Why the web should take a look at eBooks

An english translation of a (loose) transcript of my Paris Web talk. Please take into account I am taking a trip down (my random access) memory lane.


Disclaimer: some pieces might be missing and that’s alright since human beings can’t remember absolutely everything. Please feel free to correct me if I’m wrong or if something is missing in this transcript.

Additional notes and remarks enclosed in square brackets. Snippets of code have been added to illustrate some points.

Extended slides are available here (english) and there (french).

For your information, the conference organizers recorded this talk and will upload the video in a few weeks/months.


Introduction

Hi!

I am here today to talk about eBooks. I’ll try to convice you you should take a look at eBooks. This won’t be easy but I truly wanted to take on this challenge.

Uninteresting mini bio.

A talk on documents is somehow “obsolete” in this age of Web Assembly, React.js and Progressive Web Apps. At least that’s my impression, especially when browsing, say, Medium. It feels like very few people are still discussing documents.

And yet, there are big companies investing in documents…

Apple News. Google Amp. Facebook Instant Articles.

[OK, it’s about articles but hey, articles are documents.]

And oh yes, there is one website doing pretty well…

It’s Wikipedia.
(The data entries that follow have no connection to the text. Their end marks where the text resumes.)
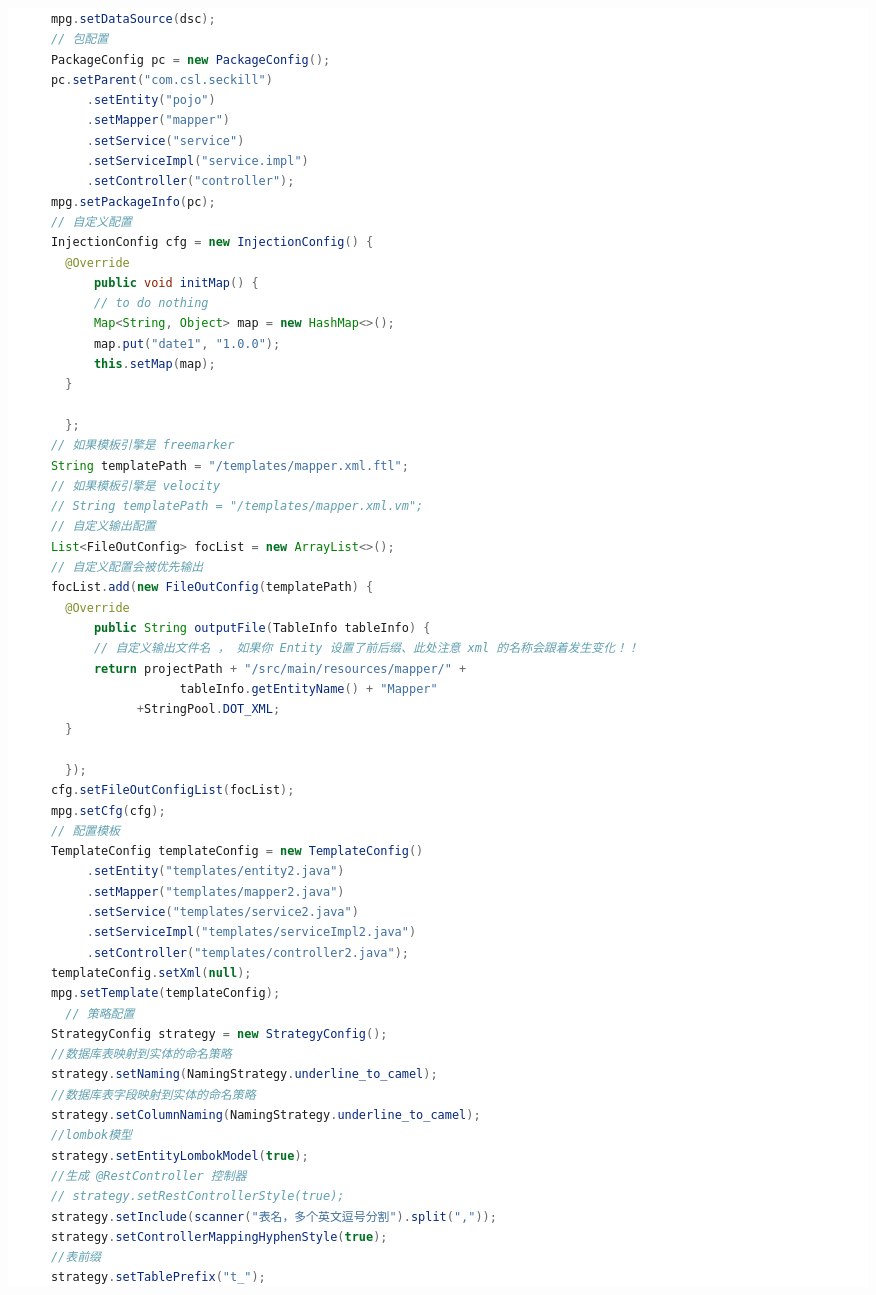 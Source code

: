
 ```java
      mpg.setDataSource(dsc);
      // 包配置
      PackageConfig pc = new PackageConfig();
      pc.setParent("com.csl.seckill")
           .setEntity("pojo")
           .setMapper("mapper")
           .setService("service")
           .setServiceImpl("service.impl")
           .setController("controller");
      mpg.setPackageInfo(pc);
      // 自定义配置
      InjectionConfig cfg = new InjectionConfig() {
        @Override
            public void initMap() {
            // to do nothing
            Map<String, Object> map = new HashMap<>();
            map.put("date1", "1.0.0");
            this.setMap(map);
        }
    
        };
      // 如果模板引擎是 freemarker
      String templatePath = "/templates/mapper.xml.ftl";
      // 如果模板引擎是 velocity
      // String templatePath = "/templates/mapper.xml.vm";
      // 自定义输出配置
      List<FileOutConfig> focList = new ArrayList<>();
      // 自定义配置会被优先输出
      focList.add(new FileOutConfig(templatePath) {
        @Override
            public String outputFile(TableInfo tableInfo) {
            // 自定义输出文件名 ， 如果你 Entity 设置了前后缀、此处注意 xml 的名称会跟着发生变化！！
            return projectPath + "/src/main/resources/mapper/" +
                        tableInfo.getEntityName() + "Mapper"
                  +StringPool.DOT_XML;
        }
    
        });
      cfg.setFileOutConfigList(focList);
      mpg.setCfg(cfg);
      // 配置模板
      TemplateConfig templateConfig = new TemplateConfig()
           .setEntity("templates/entity2.java")
           .setMapper("templates/mapper2.java")
           .setService("templates/service2.java")
           .setServiceImpl("templates/serviceImpl2.java")
           .setController("templates/controller2.java");
      templateConfig.setXml(null);
      mpg.setTemplate(templateConfig);
        // 策略配置
      StrategyConfig strategy = new StrategyConfig();
      //数据库表映射到实体的命名策略
      strategy.setNaming(NamingStrategy.underline_to_camel);
      //数据库表字段映射到实体的命名策略
      strategy.setColumnNaming(NamingStrategy.underline_to_camel);
      //lombok模型
      strategy.setEntityLombokModel(true);
      //生成 @RestController 控制器
      // strategy.setRestControllerStyle(true);
      strategy.setInclude(scanner("表名，多个英文逗号分割").split(","));
      strategy.setControllerMappingHyphenStyle(true);
      //表前缀
      strategy.setTablePrefix("t_");
```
Wikipedia is all about documents.

Documents are not going anywhere.

There’s even a Digital Publishing Interest Group at the W3C. But since there are few publishers interested in W3C membership and we’ve borrowed HTML, CSS and JavaScript for eBooks, this Interest Group is naturally turning to our very own W3C, the IDPF.

There’s currently merger talks but it looks like there are some cultural differencies which might be tough to deal with (e.g. publishing wants pagination implemented into browsers, at any costs).

Part One

Well, let’s talk about culture, at least at my own level: eBook Production. Let’s start with the issues that cause anger…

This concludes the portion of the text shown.